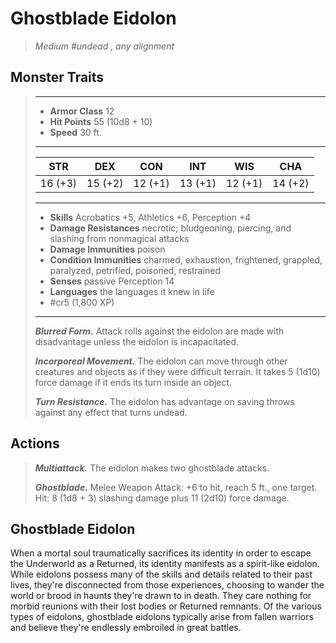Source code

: # Ghostblade Eidolon
>*Medium #undead , any alignment*
## Monster Traits
>___
>- **Armor Class** 12
>- **Hit Points** 55 (10d8 + 10)
>- **Speed** 30 ft.
>___
>|STR|DEX|CON|INT|WIS|CHA|
>|:---:|:---:|:---:|:---:|:---:|:---:|
>|16 (+3)|15 (+2)|12 (+1)|13 (+1)|12 (+1)|14 (+2)|
>___
>- **Skills** Acrobatics +5, Athletics +6, Perception +4
>- **Damage Resistances** necrotic; bludgeoning, piercing, and slashing from nonmagical attacks
>- **Damage Immunities** poison
>- **Condition Immunities** charmed, exhaustion, frightened, grappled, paralyzed, petrified, poisoned, restrained
>- **Senses** passive Perception 14
>- **Languages** the languages it knew in life
>- #cr5 (1,800 XP)
>___
>***Blurred Form.*** Attack rolls against the eidolon are made with disadvantage unless the eidolon is incapacitated.  
>
>***Incorporeal Movement.*** The eidolon can move through other creatures and objects as if they were difficult terrain. It takes 5 (1d10) force damage if it ends its turn inside an object.  
>
>***Turn Resistance.*** The eidolon has advantage on saving throws against any effect that turns undead.  
>
## Actions
>***Multiattack.*** The eidolon makes two ghostblade attacks.  
>
>***Ghostblade.*** Melee Weapon Attack: +6 to hit, reach 5 ft., one target. Hit: 8 (1d8 + 3) slashing damage plus 11 (2d10) force damage.
## Ghostblade Eidolon
When a mortal soul traumatically sacrifices its identity in order to escape the Underworld as a Returned, its identity manifests as a spirit-like eidolon. While eidolons possess many of the skills and details related to their past lives, they're disconnected from those experiences, choosing to wander the world or brood in haunts they're drawn to in death. They care nothing for morbid reunions with their lost bodies or Returned remnants.
Of the various types of eidolons, ghostblade eidolons typically arise from fallen warriors and believe they're endlessly embroiled in great battles.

# [WHAT THE EXERCISE ASKS]
Each line of the listing that contains the word "with" must be copied.

# [RESPONSE AREA]
>***Blurred Form.*** Attack rolls against the eidolon are made with disadvantage unless the eidolon is incapacitated.  
When a mortal soul traumatically sacrifices its identity in order to escape the Underworld as a Returned, its identity manifests as a spirit-like eidolon. While eidolons possess many of the skills and details related to their past lives, they're disconnected from those experiences, choosing to wander the world or brood in haunts they're drawn to in death. They care nothing for morbid reunions with their lost bodies or Returned remnants.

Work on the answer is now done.